* [Task objective]
The line with "medium: Pencil on" marks where to begin; print it and all lines after it in the material below exactly, skipping pictures.

* [Records for the task]

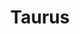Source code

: ---
ee_id: '131'
site: '1'
type: '2'
url: 2011-129-taurus
title: Taurus
year: '2011'
display_year: '2011'
medium: Pencil on paper (produced with Mutoh XP-300 Series printer)
dims: 13 x 20 inches
pitch: "​Plotter-drawn 90s Ford Taurus, produced in an edition of 3. "
ps:
live_url:
related:
youtube:
related_code:
imgs: taurus-2011-129-digital-database-ih.jpg
subheading:
download:
add_credit:
add_credits:
commission:
layout: things-i-made
---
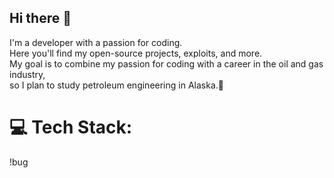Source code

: 
## Hi there 👋

I'm a developer with a passion for coding. <br>Here you'll find my open-source projects, exploits, and more. <br>My goal is to combine my passion for coding with a career in the oil and gas industry, <br>so I plan to study petroleum engineering in Alaska.🏴󠁵󠁳󠁡󠁫󠁿

# 💻 Tech Stack:
!bug 

<!-- Proudly created with GPRM ( https://gprm.itsvg.in ) -->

* [Exercise result]
medium: Pencil on paper (produced with Mutoh XP-300 Series printer)
dims: 13 x 20 inches
pitch: "​Plotter-drawn 90s Ford Taurus, produced in an edition of 3. "
ps:
live_url:
related:
youtube:
related_code:
imgs: taurus-2011-129-digital-database-ih.jpg
subheading:
download:
add_credit:
add_credits:
commission:
layout: things-i-made
---
Source code

: 
## Hi there 👋

I'm a developer with a passion for coding. <br>Here you'll find my open-source projects, exploits, and more. <br>My goal is to combine my passion for coding with a career in the oil and gas industry, <br>so I plan to study petroleum engineering in Alaska.🏴󠁵󠁳󠁡󠁫󠁿

# 💻 Tech Stack:
!bug 

<!-- Proudly created with GPRM ( https://gprm.itsvg.in ) -->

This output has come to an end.